═════ The data

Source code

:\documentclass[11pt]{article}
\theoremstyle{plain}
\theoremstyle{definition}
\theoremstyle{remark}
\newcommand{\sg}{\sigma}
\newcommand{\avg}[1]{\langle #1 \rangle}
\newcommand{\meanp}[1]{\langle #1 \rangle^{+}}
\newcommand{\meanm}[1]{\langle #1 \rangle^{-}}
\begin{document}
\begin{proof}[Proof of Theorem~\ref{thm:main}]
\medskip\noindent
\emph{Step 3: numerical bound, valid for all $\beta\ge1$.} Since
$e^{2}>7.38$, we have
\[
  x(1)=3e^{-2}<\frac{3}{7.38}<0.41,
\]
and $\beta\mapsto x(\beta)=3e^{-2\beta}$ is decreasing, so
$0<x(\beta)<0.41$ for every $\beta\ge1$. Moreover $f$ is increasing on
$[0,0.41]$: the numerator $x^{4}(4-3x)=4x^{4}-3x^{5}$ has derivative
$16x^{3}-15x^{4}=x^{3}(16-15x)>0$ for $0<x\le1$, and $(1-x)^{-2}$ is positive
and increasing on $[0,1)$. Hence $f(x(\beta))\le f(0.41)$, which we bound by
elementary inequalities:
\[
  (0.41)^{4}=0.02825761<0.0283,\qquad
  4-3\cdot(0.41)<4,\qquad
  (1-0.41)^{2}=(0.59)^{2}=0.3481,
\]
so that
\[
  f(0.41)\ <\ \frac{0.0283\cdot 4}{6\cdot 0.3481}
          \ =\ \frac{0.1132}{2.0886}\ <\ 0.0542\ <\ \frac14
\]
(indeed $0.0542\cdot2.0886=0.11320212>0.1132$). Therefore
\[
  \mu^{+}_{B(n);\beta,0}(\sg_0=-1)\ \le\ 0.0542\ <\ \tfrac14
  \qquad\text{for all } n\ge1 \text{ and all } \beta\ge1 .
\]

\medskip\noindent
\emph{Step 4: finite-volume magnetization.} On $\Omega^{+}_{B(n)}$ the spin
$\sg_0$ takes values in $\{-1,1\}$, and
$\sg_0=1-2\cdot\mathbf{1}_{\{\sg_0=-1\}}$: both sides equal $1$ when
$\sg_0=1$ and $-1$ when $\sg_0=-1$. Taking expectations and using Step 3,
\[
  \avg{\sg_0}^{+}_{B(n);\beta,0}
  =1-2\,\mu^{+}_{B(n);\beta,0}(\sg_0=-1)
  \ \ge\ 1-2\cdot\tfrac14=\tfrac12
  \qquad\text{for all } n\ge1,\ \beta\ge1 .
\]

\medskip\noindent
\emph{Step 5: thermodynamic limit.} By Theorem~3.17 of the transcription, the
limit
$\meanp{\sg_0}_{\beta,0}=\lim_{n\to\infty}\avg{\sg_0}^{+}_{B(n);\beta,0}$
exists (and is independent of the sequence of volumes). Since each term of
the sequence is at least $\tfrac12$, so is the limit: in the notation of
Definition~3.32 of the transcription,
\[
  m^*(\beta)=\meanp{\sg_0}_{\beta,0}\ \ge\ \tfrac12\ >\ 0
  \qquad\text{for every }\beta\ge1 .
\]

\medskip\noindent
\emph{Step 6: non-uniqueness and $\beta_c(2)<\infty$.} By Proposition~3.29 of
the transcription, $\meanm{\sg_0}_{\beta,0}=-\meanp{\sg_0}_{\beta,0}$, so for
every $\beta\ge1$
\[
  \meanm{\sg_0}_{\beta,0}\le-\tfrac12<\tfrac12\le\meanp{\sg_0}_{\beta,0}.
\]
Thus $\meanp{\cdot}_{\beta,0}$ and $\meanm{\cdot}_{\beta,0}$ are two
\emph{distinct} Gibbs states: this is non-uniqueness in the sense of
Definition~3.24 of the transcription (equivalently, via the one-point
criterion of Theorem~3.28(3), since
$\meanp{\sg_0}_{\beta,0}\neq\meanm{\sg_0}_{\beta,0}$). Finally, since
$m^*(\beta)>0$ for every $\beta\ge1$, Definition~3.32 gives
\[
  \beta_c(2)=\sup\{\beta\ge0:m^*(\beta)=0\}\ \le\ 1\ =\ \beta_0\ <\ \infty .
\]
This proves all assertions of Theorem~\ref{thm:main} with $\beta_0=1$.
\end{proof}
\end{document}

══════════

→ **Task objective**
Once the records end, copy them all again exactly.

→ **Completed exercise**
Source code

:\documentclass[11pt]{article}
\theoremstyle{plain}
\theoremstyle{definition}
\theoremstyle{remark}
\newcommand{\sg}{\sigma}
\newcommand{\avg}[1]{\langle #1 \rangle}
\newcommand{\meanp}[1]{\langle #1 \rangle^{+}}
\newcommand{\meanm}[1]{\langle #1 \rangle^{-}}
\begin{document}
\begin{proof}[Proof of Theorem~\ref{thm:main}]
\medskip\noindent
\emph{Step 3: numerical bound, valid for all $\beta\ge1$.} Since
$e^{2}>7.38$, we have
\[
  x(1)=3e^{-2}<\frac{3}{7.38}<0.41,
\]
and $\beta\mapsto x(\beta)=3e^{-2\beta}$ is decreasing, so
$0<x(\beta)<0.41$ for every $\beta\ge1$. Moreover $f$ is increasing on
$[0,0.41]$: the numerator $x^{4}(4-3x)=4x^{4}-3x^{5}$ has derivative
$16x^{3}-15x^{4}=x^{3}(16-15x)>0$ for $0<x\le1$, and $(1-x)^{-2}$ is positive
and increasing on $[0,1)$. Hence $f(x(\beta))\le f(0.41)$, which we bound by
elementary inequalities:
\[
  (0.41)^{4}=0.02825761<0.0283,\qquad
  4-3\cdot(0.41)<4,\qquad
  (1-0.41)^{2}=(0.59)^{2}=0.3481,
\]
so that
\[
  f(0.41)\ <\ \frac{0.0283\cdot 4}{6\cdot 0.3481}
          \ =\ \frac{0.1132}{2.0886}\ <\ 0.0542\ <\ \frac14
\]
(indeed $0.0542\cdot2.0886=0.11320212>0.1132$). Therefore
\[
  \mu^{+}_{B(n);\beta,0}(\sg_0=-1)\ \le\ 0.0542\ <\ \tfrac14
  \qquad\text{for all } n\ge1 \text{ and all } \beta\ge1 .
\]

\medskip\noindent
\emph{Step 4: finite-volume magnetization.} On $\Omega^{+}_{B(n)}$ the spin
$\sg_0$ takes values in $\{-1,1\}$, and
$\sg_0=1-2\cdot\mathbf{1}_{\{\sg_0=-1\}}$: both sides equal $1$ when
$\sg_0=1$ and $-1$ when $\sg_0=-1$. Taking expectations and using Step 3,
\[
  \avg{\sg_0}^{+}_{B(n);\beta,0}
  =1-2\,\mu^{+}_{B(n);\beta,0}(\sg_0=-1)
  \ \ge\ 1-2\cdot\tfrac14=\tfrac12
  \qquad\text{for all } n\ge1,\ \beta\ge1 .
\]

\medskip\noindent
\emph{Step 5: thermodynamic limit.} By Theorem~3.17 of the transcription, the
limit
$\meanp{\sg_0}_{\beta,0}=\lim_{n\to\infty}\avg{\sg_0}^{+}_{B(n);\beta,0}$
exists (and is independent of the sequence of volumes). Since each term of
the sequence is at least $\tfrac12$, so is the limit: in the notation of
Definition~3.32 of the transcription,
\[
  m^*(\beta)=\meanp{\sg_0}_{\beta,0}\ \ge\ \tfrac12\ >\ 0
  \qquad\text{for every }\beta\ge1 .
\]

\medskip\noindent
\emph{Step 6: non-uniqueness and $\beta_c(2)<\infty$.} By Proposition~3.29 of
the transcription, $\meanm{\sg_0}_{\beta,0}=-\meanp{\sg_0}_{\beta,0}$, so for
every $\beta\ge1$
\[
  \meanm{\sg_0}_{\beta,0}\le-\tfrac12<\tfrac12\le\meanp{\sg_0}_{\beta,0}.
\]
Thus $\meanp{\cdot}_{\beta,0}$ and $\meanm{\cdot}_{\beta,0}$ are two
\emph{distinct} Gibbs states: this is non-uniqueness in the sense of
Definition~3.24 of the transcription (equivalently, via the one-point
criterion of Theorem~3.28(3), since
$\meanp{\sg_0}_{\beta,0}\neq\meanm{\sg_0}_{\beta,0}$). Finally, since
$m^*(\beta)>0$ for every $\beta\ge1$, Definition~3.32 gives
\[
  \beta_c(2)=\sup\{\beta\ge0:m^*(\beta)=0\}\ \le\ 1\ =\ \beta_0\ <\ \infty .
\]
This proves all assertions of Theorem~\ref{thm:main} with $\beta_0=1$.
\end{proof}
\end{document}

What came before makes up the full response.